What was it like working with Cinematographer Owen Levelle on the aesthetic for The Beach House?
Owen was great – he literally carried the film on his shoulders. He’s shot a lot of documentaries and I responded to how he handled naturally lit environments – I really wanted our film to feel organic. I sent Owen a laundry list of films that I responded to in terms of cinematography and texture – like Michael Winterbottom’s A Summer in Genoa and Drake Doremus’s Like Crazy – that weren’t necessarily horror films. He sent me Mizoguchi’s Ugetsu and Apichatpong Weerasethakul’s Uncle Boonmee Who Can Recall His Past Lives as some films he wanted to bring into The Beach House. The horror references were understood so we were looking to movies that weren’t necessarily horror to bring their elements into our film. And we went to see the band Sunn O))) play in Queens – they use a lot of fog!
What role did VFX play in the production of The Beach House?
After about the 2nd day of shooting, there were VFX elements on basically every day of production – from smoke machines, slimy water, bioluminescence then getting into blood and gore, and creepy crawly things. There’s a ton of FX in the movie. We did wind up using some CG to blend some of the FX but everything was initially shot practically.
We had a small crew so when we got into the more involved FX, it would be all-hands-on-deck – our production designer Paul Rice, makeup artist Jennifer Suarez, and FX makeup Pete Gerner would all be working together to mess up Noah and Liana, who were absolute super troopers throughout the movie.
How did you find the post-production process with Editor Aaron Crozier? What's your favorite edited scene in the film?
I’d actually met Aaron years ago – we both have an on-set production background and he had AD’d a mutual friend of our’s feature. We are both midwestern transplants who’d worked in NYC independent films for years so we have many friends in common. I really learned a lot from Aaron, primarily about the relationship between script, shoot, and edit – that’s really the learning curve you hit on your first feature because as a writer you’re not quite sure what the audience needs in terms of information until you start cutting it together. After we were done editing, I went back and rewrote three of my old scripts with what I learned from Aaron in mind.
Well, the foot scene really came together. It’s the one that audiences respond to! Even when we were shooting it, the producers were like “this looks amazing.” I felt that that sequence and another one where Emily goes to sleep came together quickly in the edit.
Which films/directors have influenced you as a filmmaker and your film, The Beach House? What are some of your favorite movies from the past decade?

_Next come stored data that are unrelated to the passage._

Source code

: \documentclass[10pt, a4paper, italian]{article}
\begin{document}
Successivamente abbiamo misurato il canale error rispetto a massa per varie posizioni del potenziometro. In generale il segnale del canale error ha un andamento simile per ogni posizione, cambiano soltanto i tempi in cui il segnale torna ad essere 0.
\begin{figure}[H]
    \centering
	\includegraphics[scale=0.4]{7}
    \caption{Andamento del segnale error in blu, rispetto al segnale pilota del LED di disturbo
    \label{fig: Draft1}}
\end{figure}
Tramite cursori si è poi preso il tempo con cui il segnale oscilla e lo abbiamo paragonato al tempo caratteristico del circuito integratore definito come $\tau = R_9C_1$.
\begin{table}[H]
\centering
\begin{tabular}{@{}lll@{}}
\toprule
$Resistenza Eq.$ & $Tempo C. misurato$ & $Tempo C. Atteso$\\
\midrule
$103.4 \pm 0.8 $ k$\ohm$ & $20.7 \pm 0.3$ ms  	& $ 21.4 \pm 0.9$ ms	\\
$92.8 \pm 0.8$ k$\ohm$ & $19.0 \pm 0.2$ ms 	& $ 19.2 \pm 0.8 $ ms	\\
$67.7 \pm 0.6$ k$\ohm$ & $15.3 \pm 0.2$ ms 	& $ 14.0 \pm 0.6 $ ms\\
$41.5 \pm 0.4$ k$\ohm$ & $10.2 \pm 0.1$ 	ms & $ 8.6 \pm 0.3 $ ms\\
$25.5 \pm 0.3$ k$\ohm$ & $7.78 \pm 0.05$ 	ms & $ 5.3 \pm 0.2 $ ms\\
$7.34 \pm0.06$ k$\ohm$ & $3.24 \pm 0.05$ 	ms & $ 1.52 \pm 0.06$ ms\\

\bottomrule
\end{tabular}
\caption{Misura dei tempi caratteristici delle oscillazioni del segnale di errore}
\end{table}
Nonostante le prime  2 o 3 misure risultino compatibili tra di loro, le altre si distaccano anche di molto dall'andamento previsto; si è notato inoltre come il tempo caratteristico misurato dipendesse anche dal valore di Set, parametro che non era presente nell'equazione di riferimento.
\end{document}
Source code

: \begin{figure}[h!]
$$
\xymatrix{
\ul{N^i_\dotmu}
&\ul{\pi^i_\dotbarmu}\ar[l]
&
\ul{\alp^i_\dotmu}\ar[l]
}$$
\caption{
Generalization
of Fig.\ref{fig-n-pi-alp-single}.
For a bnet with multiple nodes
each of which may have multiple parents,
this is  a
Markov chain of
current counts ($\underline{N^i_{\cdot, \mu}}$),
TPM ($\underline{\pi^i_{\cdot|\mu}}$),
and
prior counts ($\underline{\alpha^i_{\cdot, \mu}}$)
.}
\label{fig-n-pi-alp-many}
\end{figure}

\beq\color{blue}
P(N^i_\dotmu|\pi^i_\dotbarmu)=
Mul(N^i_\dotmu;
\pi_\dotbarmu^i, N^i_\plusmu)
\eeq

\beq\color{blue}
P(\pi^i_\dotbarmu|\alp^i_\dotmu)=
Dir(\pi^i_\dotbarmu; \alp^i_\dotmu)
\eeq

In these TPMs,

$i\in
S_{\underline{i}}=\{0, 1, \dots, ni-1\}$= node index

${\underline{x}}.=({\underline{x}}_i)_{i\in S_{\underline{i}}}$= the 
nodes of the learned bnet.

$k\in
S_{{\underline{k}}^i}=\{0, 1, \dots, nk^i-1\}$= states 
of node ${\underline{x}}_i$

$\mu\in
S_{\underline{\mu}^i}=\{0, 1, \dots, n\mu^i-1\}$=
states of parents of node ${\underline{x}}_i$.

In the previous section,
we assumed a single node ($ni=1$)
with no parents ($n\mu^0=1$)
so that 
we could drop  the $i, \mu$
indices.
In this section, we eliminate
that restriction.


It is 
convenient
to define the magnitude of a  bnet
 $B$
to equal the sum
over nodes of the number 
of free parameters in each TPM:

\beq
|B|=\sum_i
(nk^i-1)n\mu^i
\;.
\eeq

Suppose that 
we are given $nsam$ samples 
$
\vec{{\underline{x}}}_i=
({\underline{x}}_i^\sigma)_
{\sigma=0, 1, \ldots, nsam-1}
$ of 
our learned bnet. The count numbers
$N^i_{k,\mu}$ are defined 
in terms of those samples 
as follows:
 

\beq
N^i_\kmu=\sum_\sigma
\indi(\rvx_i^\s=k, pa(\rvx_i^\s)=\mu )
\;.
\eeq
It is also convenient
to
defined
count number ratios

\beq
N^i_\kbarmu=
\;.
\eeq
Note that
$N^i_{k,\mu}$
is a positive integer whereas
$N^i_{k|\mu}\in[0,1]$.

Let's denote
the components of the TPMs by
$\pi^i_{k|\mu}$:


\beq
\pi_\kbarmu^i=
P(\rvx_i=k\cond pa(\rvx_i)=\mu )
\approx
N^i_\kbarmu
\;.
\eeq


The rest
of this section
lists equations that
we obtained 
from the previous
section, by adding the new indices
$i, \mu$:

I kind of divide my influences into two different categories - as a film-watcher and then as a filmmaker. I’m very fortunate to come from a production background and have been able to work for many really inspiring filmmakers: Tony Scott, Jean-Marc Vallee, Jim Jarmusch, Ryan Fleck & Anna Boden, Zal Batmanglij, Craig Zobel. The company Indigent (who made Pieces of April and Tadpole), and the movies The Celebration, Gummo, George Washington, and Donnie Darko all hit me around the same time and are very important to me.
For The Beach House: Shivers, The Brood, Rabid, Invasion of the Body Snatchers (1956, 1978, 1993), Alien, The Thing (Carpenter), The Fly (Cronenberg), The Quatermass Experiment, Quatermass & the Pit, Prince of Darkness, Upstream Color, Vampyr, Empire of the Sun, Creepshow 2, Xtro, Like Crazy, A Summer in Genoa, Red Desert, and See the Sea.
My favorites of the last decade: The Babadook, The Love Witch, Mandy, Us, Insidious, Green Room, Blue Ruin, The Skin I Live In, The Duke of Burgundy, Aniara, Upstream Color, Coherence, Starfish, The Platform, Mustang, and Moneyball.